(PROVIDED DATA Opens)
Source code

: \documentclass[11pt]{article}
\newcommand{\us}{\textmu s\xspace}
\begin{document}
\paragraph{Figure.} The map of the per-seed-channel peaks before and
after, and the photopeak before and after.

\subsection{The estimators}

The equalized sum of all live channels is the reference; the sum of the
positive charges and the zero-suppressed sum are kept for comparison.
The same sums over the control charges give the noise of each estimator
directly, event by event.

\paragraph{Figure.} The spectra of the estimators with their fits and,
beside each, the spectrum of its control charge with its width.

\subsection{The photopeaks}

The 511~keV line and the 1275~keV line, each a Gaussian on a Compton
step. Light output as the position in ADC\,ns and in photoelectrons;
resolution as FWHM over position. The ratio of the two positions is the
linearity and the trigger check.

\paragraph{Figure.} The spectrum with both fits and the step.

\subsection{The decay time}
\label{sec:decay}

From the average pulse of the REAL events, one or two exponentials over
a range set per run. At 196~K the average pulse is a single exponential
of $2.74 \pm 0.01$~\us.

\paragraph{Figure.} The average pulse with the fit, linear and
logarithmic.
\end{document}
(PROVIDED DATA Closes)
Make an exact copy of all the entries above.

• [RESPONSE]:
Source code

: \documentclass[11pt]{article}
\newcommand{\us}{\textmu s\xspace}
\begin{document}
\paragraph{Figure.} The map of the per-seed-channel peaks before and
after, and the photopeak before and after.

\subsection{The estimators}

The equalized sum of all live channels is the reference; the sum of the
positive charges and the zero-suppressed sum are kept for comparison.
The same sums over the control charges give the noise of each estimator
directly, event by event.

\paragraph{Figure.} The spectra of the estimators with their fits and,
beside each, the spectrum of its control charge with its width.

\subsection{The photopeaks}

The 511~keV line and the 1275~keV line, each a Gaussian on a Compton
step. Light output as the position in ADC\,ns and in photoelectrons;
resolution as FWHM over position. The ratio of the two positions is the
linearity and the trigger check.

\paragraph{Figure.} The spectrum with both fits and the step.

\subsection{The decay time}
\label{sec:decay}

From the average pulse of the REAL events, one or two exponentials over
a range set per run. At 196~K the average pulse is a single exponential
of $2.74 \pm 0.01$~\us.

\paragraph{Figure.} The average pulse with the fit, linear and
logarithmic.
\end{document}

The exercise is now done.